Derartige Anschuldigungen sind in ihrer Aufmachung absurd. Es gibt keinerlei Indizien, die nahelegen – geschweige denn beweisen – könnten, dass der russische Geheimdienst irgendwie an der Formierung des ISIS beteiligt war. Warum Russland eine terroristische Organisation unterstützen würde, die versucht seinen engen und verlässlichen Verbündeten Bashar al-Assad in Syrien zu stürzen, wird weder von dem falschen Überläufer noch von seinen amerikanischen Champions bei der John Birch Society erklärt oder analysiert.

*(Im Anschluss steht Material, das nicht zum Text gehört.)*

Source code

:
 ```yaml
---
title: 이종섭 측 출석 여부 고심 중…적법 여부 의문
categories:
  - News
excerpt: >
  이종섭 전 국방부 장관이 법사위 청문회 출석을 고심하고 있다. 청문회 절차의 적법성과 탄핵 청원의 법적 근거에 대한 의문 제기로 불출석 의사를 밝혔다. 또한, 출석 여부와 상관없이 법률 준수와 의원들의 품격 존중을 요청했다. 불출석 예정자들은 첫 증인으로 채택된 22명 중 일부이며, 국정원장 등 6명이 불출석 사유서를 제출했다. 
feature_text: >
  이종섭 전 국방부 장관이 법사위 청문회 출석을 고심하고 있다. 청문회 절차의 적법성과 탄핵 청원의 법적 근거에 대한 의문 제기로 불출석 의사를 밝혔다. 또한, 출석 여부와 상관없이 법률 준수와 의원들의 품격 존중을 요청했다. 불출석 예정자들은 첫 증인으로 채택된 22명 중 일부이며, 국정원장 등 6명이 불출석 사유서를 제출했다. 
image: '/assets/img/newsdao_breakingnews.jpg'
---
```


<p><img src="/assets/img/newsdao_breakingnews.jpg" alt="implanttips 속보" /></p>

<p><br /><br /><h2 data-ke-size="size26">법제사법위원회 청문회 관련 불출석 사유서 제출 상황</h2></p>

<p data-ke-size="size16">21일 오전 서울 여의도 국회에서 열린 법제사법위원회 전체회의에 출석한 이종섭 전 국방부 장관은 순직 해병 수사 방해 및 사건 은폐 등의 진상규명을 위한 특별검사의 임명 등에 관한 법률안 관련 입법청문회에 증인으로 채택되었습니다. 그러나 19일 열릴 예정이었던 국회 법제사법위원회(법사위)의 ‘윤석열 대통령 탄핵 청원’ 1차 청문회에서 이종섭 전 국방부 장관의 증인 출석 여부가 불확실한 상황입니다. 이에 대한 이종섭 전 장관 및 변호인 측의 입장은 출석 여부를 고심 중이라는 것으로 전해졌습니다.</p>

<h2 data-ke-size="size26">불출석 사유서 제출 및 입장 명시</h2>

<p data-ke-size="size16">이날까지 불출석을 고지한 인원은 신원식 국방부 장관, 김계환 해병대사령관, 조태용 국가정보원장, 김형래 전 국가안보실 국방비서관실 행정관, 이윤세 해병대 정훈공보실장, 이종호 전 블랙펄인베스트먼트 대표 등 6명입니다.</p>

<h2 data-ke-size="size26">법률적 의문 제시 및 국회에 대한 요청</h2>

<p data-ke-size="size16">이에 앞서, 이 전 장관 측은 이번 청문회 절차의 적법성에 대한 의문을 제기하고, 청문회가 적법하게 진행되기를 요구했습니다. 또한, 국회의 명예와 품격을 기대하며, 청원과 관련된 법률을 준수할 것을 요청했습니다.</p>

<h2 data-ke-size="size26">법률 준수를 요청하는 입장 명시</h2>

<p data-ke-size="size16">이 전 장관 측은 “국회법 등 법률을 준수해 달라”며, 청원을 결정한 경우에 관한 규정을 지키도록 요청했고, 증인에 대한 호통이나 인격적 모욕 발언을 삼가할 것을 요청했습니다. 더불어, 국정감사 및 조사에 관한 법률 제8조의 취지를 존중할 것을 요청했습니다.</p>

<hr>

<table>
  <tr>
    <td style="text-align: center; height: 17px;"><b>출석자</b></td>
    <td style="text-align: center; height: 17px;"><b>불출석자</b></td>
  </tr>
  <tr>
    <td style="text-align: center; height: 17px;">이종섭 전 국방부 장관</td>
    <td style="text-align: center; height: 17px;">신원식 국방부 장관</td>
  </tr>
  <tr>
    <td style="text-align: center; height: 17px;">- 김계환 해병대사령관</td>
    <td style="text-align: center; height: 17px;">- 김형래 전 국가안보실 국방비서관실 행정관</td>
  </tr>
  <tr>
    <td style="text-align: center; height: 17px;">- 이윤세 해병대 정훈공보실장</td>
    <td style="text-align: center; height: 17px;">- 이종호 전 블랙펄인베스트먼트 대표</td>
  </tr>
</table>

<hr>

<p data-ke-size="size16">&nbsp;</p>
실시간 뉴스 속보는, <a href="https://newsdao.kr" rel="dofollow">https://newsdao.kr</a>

Nicht einmal westliche Mainstream-Medien versuchen noch ernsthaft die Tatsache zu verbergen, dass Amerikas regionale Verbündete die Quelle des Aufbaus und der Unterstützung von ISIS sind und nicht Russland. Länder wie Saudi Arabien, die Türkei und selbst Israel haben bei der Finanzierung, Bewaffnung und Ermächtigung des ISIS, der Al-Nusra-Front und anderen vergleichbaren dschihadistischen Fraktionen im Irak und in Syrien eine signifikante Rolle gespielt.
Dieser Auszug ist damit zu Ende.